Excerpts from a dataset
#####

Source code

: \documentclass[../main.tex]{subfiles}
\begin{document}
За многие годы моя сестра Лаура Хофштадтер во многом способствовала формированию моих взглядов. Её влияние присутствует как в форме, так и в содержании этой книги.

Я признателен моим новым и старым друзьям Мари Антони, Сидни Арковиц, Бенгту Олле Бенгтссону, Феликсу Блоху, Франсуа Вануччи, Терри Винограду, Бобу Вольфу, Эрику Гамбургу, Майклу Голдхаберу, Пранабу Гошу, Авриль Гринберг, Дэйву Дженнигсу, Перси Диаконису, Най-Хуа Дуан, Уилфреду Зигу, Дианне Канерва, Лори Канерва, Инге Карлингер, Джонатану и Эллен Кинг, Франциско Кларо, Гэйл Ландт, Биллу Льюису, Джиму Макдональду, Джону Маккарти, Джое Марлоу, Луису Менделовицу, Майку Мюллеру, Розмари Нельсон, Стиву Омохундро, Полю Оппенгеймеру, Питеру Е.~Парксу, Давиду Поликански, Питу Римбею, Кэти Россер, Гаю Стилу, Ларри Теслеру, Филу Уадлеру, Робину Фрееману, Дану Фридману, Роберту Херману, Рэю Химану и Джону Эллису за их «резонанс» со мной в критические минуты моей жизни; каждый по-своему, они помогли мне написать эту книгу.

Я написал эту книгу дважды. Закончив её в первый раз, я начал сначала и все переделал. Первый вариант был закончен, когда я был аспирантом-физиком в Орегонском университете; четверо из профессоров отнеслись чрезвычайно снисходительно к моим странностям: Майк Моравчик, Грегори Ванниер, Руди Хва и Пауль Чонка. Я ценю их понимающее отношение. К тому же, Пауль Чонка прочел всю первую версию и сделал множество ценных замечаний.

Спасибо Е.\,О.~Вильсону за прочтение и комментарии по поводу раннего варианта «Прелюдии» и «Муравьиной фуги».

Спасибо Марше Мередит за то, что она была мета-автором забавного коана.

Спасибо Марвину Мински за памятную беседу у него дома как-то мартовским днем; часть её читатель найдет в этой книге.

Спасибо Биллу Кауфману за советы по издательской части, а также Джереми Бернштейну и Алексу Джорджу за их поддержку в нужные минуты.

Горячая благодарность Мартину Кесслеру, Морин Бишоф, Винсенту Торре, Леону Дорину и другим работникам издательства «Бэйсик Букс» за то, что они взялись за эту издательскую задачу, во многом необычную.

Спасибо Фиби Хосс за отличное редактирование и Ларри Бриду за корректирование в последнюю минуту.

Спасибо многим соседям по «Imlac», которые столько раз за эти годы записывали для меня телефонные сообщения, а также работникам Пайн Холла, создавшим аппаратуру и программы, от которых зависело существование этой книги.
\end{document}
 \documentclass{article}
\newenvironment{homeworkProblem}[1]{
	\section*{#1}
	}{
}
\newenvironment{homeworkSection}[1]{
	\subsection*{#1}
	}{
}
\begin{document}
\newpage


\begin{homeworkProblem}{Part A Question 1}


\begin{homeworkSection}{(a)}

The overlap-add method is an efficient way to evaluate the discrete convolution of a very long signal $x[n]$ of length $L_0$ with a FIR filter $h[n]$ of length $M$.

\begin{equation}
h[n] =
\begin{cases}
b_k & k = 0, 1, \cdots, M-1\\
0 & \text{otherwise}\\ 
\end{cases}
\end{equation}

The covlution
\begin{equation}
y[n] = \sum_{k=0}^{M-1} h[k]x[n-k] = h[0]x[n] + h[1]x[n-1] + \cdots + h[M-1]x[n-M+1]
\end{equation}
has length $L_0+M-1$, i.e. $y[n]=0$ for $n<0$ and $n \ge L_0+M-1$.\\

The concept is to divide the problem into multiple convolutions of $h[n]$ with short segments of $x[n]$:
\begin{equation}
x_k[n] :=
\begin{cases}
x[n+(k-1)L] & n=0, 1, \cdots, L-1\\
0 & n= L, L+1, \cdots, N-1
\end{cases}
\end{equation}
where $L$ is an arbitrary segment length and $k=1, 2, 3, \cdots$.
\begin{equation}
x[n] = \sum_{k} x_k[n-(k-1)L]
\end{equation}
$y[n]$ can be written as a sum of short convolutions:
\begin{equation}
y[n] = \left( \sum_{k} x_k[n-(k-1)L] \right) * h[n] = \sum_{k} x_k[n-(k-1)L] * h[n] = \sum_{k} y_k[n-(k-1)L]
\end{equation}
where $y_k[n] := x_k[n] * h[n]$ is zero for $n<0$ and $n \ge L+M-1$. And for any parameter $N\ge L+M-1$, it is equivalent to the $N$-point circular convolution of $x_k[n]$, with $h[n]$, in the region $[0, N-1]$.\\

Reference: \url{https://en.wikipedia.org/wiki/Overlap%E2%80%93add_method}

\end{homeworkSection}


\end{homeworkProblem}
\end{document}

#####

[What you have to do] Only lines containing the word "length" should appear in the answer, and every such line from the records above must be there.

[Result for this task]
The overlap-add method is an efficient way to evaluate the discrete convolution of a very long signal $x[n]$ of length $L_0$ with a FIR filter $h[n]$ of length $M$.
has length $L_0+M-1$, i.e. $y[n]=0$ for $n<0$ and $n \ge L_0+M-1$.\\
where $L$ is an arbitrary segment length and $k=1, 2, 3, \cdots$.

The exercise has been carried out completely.